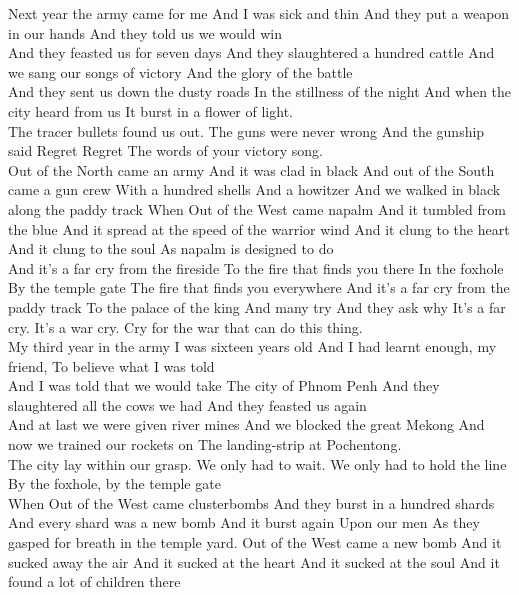 \begin{poem}
 Next year the army came for me
 And I was sick and thin
 And they put a weapon in our hands
 And they told us we would win\\
 
 And they feasted us for seven days
 And they slaughtered a hundred cattle
 And we sang our songs of victory
 And the glory of the battle\\
 
 And they sent us down the dusty roads
 In the stillness of the night
 And when the city heard from us
 It burst in a flower of light.\\
 
 The tracer bullets found us out.
 The guns were never wrong
 And the gunship said Regret Regret
 The words of your victory song.\\
 
 Out of the North came an army
 And it was clad in black
 And out of the South came a gun crew
 With a hundred shells
 And a howitzer
 And we walked in black along the paddy track
 When
 Out of the West came napalm
 And it tumbled from the blue
 And it spread at the speed of the warrior wind
 And it clung to the heart
 And it clung to the soul
 As napalm is designed to do\\
 
 And it's a far cry from the fireside
 To the fire that finds you there
 In the foxhole
 By the temple gate
 The fire that finds you everywhere
 And it's a far cry from the paddy track
 To the palace of the king
 And many try
 And they ask why
 It's a far cry.
 It's a war cry.
 Cry for the war that can do this thing.\\
 
 My third year in the army
 I was sixteen years old
 And I had learnt enough, my friend,
 To believe what I was told\\
 
 And I was told that we would take
 The city of Phnom Penh
 And they slaughtered all the cows we had
 And they feasted us again\\
 
 And at last we were given river mines
 And we blocked the great Mekong
 And now we trained our rockets on
 The landing-strip at Pochentong.\\
 
 The city lay within our grasp.
 We only had to wait.
 We only had to hold the line
 By the foxhole, by the temple gate\\
 
 When
 Out of the West came clusterbombs
 And they burst in a hundred shards
 And every shard was a new bomb
 And it burst again
 Upon our men
 As they gasped for breath in the temple yard.
 Out of the West came a new bomb
 And it sucked away the air
 And it sucked at the heart
 And it sucked at the soul
 And it found a lot of children there\\
 

\end{poem}
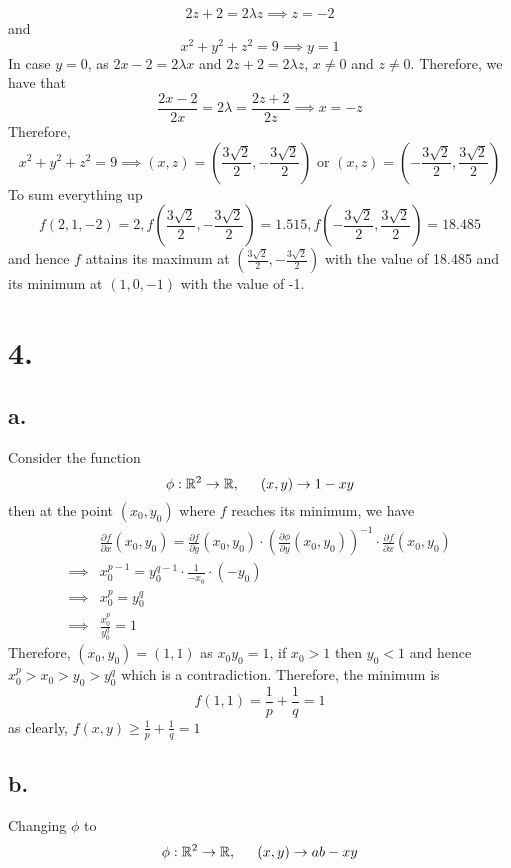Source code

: \documentclass[11pt]{article}
\begin{document}
\[
    2z+2 = 2\lambda z \implies z = -2
\]
and 
\[
    x^2+y^2+z^2 = 9 \implies y = 1
\]
In case $y=0$, as $2x-2=2\lambda x$ and $2z+2 = 2\lambda z$, $x\ne 0$ and $z\ne 0$. Therefore, we have that
\[
    \frac{2x-2}{2x} = 2\lambda = \frac{2z+2}{2z} \implies x = -z    
\]
Therefore, 
\[
    x^2+y^2+z^2=9 \implies (x,z) = \left(\frac{3\sqrt{2}}{2},-\frac{3\sqrt{2}}{2}\right) \text{ or } (x,z) = \left(-\frac{3\sqrt{2}}{2},\frac{3\sqrt{2}}{2}\right)    
\]
To sum everything up 
\[
    f(2,1,-2) = 2, f\left(\frac{3\sqrt{2}}{2},-\frac{3\sqrt{2}}{2}\right) = 1.515, f\left(-\frac{3\sqrt{2}}{2},\frac{3\sqrt{2}}{2}\right) = 18.485 
\]
and hence $f$ attains its maximum at $\left(\frac{3\sqrt{2}}{2},-\frac{3\sqrt{2}}{2}\right)$ with the value of 18.485
and its minimum at $(1,0,-1)$ with the value of -1.
\pagebreak
\section*{4.}
\subsection*{a.}
Consider the function
\[
    \phi: \mathbb{R}^2 \to \mathbb{R}, \indent (x,y) \to 1-xy    
\]
then at the point $(x_0, y_0)$ where $f$ reaches its minimum, we have
\begin{equation*}
    \begin{aligned}
        &\frac{\partial f}{\partial x}(x_0,y_0) = \frac{\partial f}{\partial y} (x_0,y_0) \cdot \left( \frac{\partial \phi}{\partial y}(x_0,y_0) \right)^{-1} \cdot \frac{\partial f}{ \partial x} (x_0,y_0) \\  
        \implies & x_0^{p-1} = y_0^{q-1} \cdot \frac{1}{-x_0} \cdot (-y_0) \\ 
        \implies & x_0^p = y_0^q \\
        \implies & \frac{x_0^p}{y_0^q} = 1
    \end{aligned}
\end{equation*}
Therefore, $(x_0,y_0) = (1,1)$
as $x_0y_0 = 1$, if $x_0>1$ then $y_0<1$ 
and hence $x_0^p > x_0 > y_0 > y_0^q$ which is a contradiction.
Therefore, the minimum is 
\[
    f(1,1) = \frac{1}{p}+ \frac{1}{q} = 1
\]
as clearly, $f(x,y) \ge \frac{1}{p}+\frac{1}{q} = 1$
\subsection*{b.}
Changing $\phi$ to
\[
    \phi: \mathbb{R}^2 \to \mathbb{R}, \indent (x,y) \to ab-xy    
\]
\end{document}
· · · · · · ·
> Task to carry out
The lines to copy are those in the listing that contain the word "paddy".

> Answer section
 And we walked in black along the paddy track
 And it's a far cry from the paddy track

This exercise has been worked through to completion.